Dip these golden coconut crumbed prawns into a delicious mango and ginger chutney for the ultimate summer starter.
The ingredient of Coconut-crumbed prawns
- 1 cup (80g) desiccated coconut
- 1/2 cup (50g) dried breadcrumbs
- 1/2 cup (75g) plain flour
- 2 Coles Brand Australian free range eggs, lightly whisked
- 350g pkt Coles Brand frozen raw peeled prawns tail on
- Vegetable oil, to shallow-fry
- Coriander leaves, to serve
- Coles Brand mango and ginger chutney, to serve
- Lime wedges, to serve
The instruction how to make Coconut-crumbed prawns
- Combine the coconut and breadcrumbs in a shallow bowl. Place the flour and egg in separate shallow bowls.

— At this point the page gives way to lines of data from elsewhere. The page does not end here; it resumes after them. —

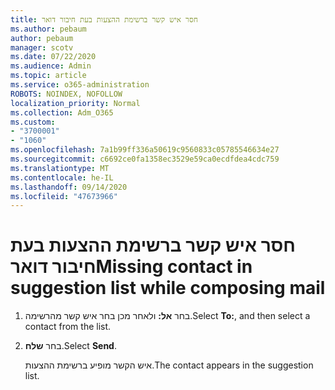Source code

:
 ```yaml
---
title: חסר איש קשר ברשימת ההצעות בעת חיבור דואר
ms.author: pebaum
author: pebaum
manager: scotv
ms.date: 07/22/2020
ms.audience: Admin
ms.topic: article
ms.service: o365-administration
ROBOTS: NOINDEX, NOFOLLOW
localization_priority: Normal
ms.collection: Adm_O365
ms.custom:
- "3700001"
- "1060"
ms.openlocfilehash: 7a1b99ff336a50619c9560833c05785546634e27
ms.sourcegitcommit: c6692ce0fa1358ec3529e59ca0ecdfdea4cdc759
ms.translationtype: MT
ms.contentlocale: he-IL
ms.lasthandoff: 09/14/2020
ms.locfileid: "47673966"
---
```

# <a name="missing-contact-in-suggestion-list-while-composing-mail"></a><span data-ttu-id="e7492-102">חסר איש קשר ברשימת ההצעות בעת חיבור דואר</span><span class="sxs-lookup"><span data-stu-id="e7492-102">Missing contact in suggestion list while composing mail</span></span>

1. <span data-ttu-id="e7492-103">בחר **אל:** ולאחר מכן בחר איש קשר מהרשימה.</span><span class="sxs-lookup"><span data-stu-id="e7492-103">Select **To:**, and then select a contact from the list.</span></span>
2. <span data-ttu-id="e7492-104">בחר **שלח**.</span><span class="sxs-lookup"><span data-stu-id="e7492-104">Select **Send**.</span></span>

    <span data-ttu-id="e7492-105">איש הקשר מופיע ברשימת ההצעות.</span><span class="sxs-lookup"><span data-stu-id="e7492-105">The contact appears in the suggestion list.</span></span>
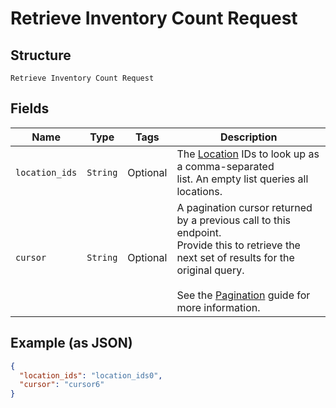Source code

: 
# Retrieve Inventory Count Request

## Structure

`Retrieve Inventory Count Request`

## Fields

| Name | Type | Tags | Description |
|  --- | --- | --- | --- |
| `location_ids` | `String` | Optional | The [Location](/doc/models/location.md) IDs to look up as a comma-separated<br>list. An empty list queries all locations. |
| `cursor` | `String` | Optional | A pagination cursor returned by a previous call to this endpoint.<br>Provide this to retrieve the next set of results for the original query.<br><br>See the [Pagination](https://developer.squareup.com/docs/working-with-apis/pagination) guide for more information. |

## Example (as JSON)

```json
{
  "location_ids": "location_ids0",
  "cursor": "cursor6"
}
```

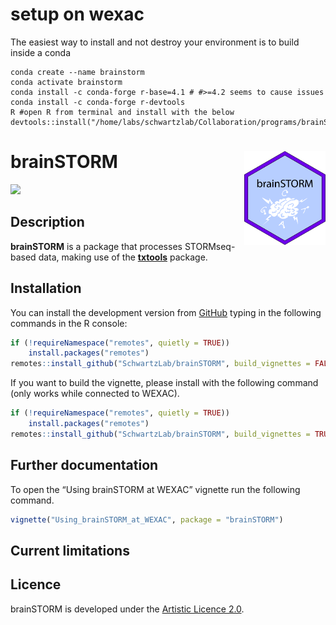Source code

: # setup on wexac
The easiest way to install and not destroy your environment is to build inside a conda
```
conda create --name brainstorm
conda activate brainstorm
conda install -c conda-forge r-base=4.1 # #>=4.2 seems to cause issues
conda install -c conda-forge r-devtools
R #open R from terminal and install with the below
devtools::install("/home/labs/schwartzlab/Collaboration/programs/brainSTORM")
```


# brainSTORM <img src='man/figures/logo.png' align="right" height="150" /></a>

<!-- badges: start -->

[![](https://img.shields.io/badge/devel%20version-0.0.7.1-blue.svg)](https://github.com/SchwartzLab/brainSTORM)
<!-- badges: end -->

## Description

**brainSTORM** is a package that processes STORMseq-based data, making
use of the [**txtools**](https://github.com/AngelCampos/txtools)
package.

## Installation

You can install the development version from
[GitHub](https://github.com/SchwartzLab/brainSTORM) typing in the
following commands in the R console:

``` r
if (!requireNamespace("remotes", quietly = TRUE))
    install.packages("remotes")
remotes::install_github("SchwartzLab/brainSTORM", build_vignettes = FALSE)
```

If you want to build the vignette, please install with the following
command (only works while connected to WEXAC).

``` r
if (!requireNamespace("remotes", quietly = TRUE))
    install.packages("remotes")
remotes::install_github("SchwartzLab/brainSTORM", build_vignettes = TRUE)
```

## Further documentation

To open the “Using brainSTORM at WEXAC” vignette run the following
command.

``` r
vignette("Using_brainSTORM_at_WEXAC", package = "brainSTORM")
```

## Current limitations

## Licence

brainSTORM is developed under the [Artistic Licence
2.0](https://opensource.org/licenses/Artistic-2.0).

- Coat prawns in flour and shake off excess. Dip in egg, then in the breadcrumb mixture to coat. Place on a plate. Place in the fridge for 20 mins to set.
- Add enough oil to a frying pan to come 1cm up the side of pan. Place over medium heat. Cook prawns, in batches, for 2 mins each side or until golden brown and cooked. Transfer to a plate lined with paper towel.
- Sprinkle prawns with coriander. Serve with mango chutney and lime wedges.